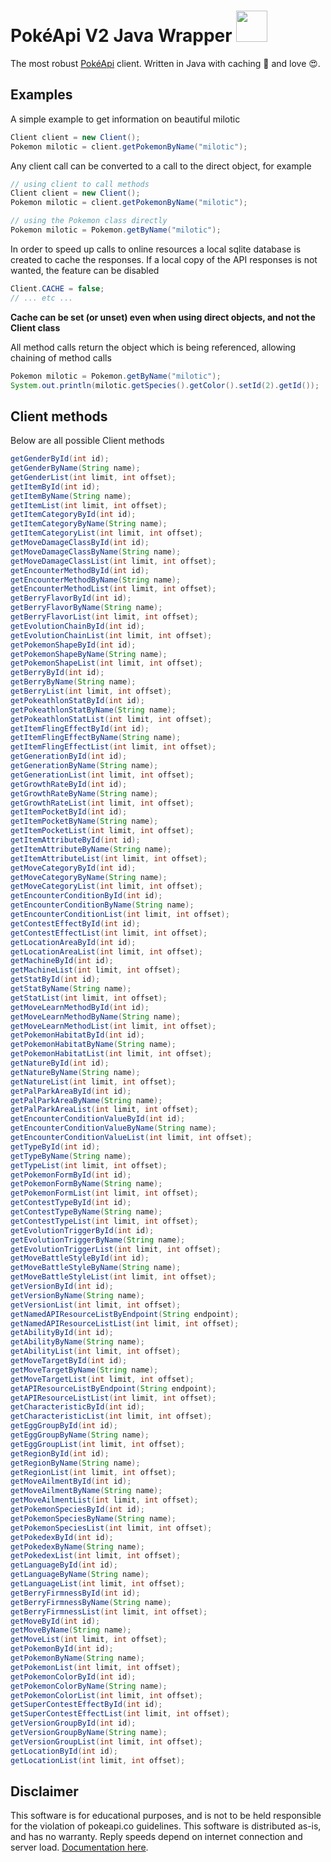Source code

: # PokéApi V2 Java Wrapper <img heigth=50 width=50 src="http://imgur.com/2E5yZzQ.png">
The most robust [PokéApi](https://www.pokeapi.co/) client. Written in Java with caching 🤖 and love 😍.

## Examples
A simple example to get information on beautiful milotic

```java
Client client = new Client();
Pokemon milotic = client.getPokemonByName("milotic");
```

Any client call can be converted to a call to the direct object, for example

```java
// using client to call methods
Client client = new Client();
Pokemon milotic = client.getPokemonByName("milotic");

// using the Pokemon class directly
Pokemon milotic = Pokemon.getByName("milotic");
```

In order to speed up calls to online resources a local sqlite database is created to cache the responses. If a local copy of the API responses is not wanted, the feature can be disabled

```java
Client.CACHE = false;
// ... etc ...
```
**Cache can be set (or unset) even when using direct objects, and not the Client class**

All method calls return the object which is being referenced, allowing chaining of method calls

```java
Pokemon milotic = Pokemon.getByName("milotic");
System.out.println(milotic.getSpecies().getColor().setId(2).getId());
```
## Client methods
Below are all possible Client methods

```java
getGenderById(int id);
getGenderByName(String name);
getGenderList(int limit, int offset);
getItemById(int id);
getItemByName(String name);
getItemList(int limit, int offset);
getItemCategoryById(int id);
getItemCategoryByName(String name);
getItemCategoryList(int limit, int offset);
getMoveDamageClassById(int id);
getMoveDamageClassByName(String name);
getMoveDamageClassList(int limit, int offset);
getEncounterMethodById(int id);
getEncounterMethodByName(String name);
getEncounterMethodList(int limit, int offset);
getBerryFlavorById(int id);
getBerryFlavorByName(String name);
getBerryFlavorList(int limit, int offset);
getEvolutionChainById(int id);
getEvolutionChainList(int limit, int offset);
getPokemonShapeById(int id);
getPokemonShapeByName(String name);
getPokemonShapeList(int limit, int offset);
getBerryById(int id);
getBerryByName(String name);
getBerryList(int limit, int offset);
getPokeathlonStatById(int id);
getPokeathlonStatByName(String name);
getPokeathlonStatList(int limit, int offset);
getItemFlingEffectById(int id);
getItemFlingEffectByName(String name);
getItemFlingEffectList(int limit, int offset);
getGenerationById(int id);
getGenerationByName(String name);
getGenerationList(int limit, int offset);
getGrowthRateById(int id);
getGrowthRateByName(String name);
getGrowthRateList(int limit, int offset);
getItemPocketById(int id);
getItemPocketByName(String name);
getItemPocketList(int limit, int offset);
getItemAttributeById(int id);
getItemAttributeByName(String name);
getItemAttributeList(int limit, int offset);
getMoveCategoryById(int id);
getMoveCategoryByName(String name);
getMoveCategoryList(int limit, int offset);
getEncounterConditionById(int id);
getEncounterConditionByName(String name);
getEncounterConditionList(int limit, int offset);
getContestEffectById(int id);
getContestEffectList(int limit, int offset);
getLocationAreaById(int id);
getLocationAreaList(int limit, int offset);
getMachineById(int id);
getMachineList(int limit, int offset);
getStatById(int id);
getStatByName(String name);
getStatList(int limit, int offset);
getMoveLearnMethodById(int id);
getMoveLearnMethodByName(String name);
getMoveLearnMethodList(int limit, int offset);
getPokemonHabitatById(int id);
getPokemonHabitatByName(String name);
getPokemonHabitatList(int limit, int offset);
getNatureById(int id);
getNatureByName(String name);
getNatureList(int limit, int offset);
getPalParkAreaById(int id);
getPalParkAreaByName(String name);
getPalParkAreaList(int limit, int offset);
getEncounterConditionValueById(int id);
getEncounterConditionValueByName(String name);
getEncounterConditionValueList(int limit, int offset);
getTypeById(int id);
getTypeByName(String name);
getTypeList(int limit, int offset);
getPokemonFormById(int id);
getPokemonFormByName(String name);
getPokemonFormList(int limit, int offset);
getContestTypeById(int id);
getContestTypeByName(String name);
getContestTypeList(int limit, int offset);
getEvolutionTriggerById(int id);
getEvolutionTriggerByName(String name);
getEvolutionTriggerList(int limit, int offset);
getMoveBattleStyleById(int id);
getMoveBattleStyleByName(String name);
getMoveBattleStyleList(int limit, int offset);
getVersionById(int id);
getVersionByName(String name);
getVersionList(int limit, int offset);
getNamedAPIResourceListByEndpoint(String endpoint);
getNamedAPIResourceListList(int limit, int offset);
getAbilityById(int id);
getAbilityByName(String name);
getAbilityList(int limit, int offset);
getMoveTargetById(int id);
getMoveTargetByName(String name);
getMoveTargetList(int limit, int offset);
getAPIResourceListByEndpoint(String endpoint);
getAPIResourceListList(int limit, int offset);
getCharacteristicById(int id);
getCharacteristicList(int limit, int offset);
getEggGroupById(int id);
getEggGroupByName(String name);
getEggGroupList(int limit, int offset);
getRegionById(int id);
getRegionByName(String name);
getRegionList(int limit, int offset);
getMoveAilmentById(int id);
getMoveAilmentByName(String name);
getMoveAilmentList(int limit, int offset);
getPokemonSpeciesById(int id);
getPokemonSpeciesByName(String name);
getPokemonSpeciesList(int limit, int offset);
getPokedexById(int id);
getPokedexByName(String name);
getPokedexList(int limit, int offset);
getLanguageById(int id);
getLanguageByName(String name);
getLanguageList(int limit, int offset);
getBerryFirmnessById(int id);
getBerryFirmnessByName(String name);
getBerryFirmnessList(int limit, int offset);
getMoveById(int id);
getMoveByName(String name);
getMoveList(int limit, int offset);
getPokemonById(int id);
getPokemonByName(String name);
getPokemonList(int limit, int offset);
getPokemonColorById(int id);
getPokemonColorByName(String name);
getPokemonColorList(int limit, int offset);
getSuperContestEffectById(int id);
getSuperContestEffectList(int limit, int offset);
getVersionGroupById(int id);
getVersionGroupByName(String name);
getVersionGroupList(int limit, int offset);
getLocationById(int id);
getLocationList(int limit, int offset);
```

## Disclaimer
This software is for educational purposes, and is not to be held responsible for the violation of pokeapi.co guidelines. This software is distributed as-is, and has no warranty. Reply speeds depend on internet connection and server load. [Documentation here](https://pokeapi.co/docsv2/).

════

> _Assignment_: If a line in the entries contains "endpoint", copy it.

> _Exercise solution_:
getNamedAPIResourceListByEndpoint(String endpoint);
getAPIResourceListByEndpoint(String endpoint);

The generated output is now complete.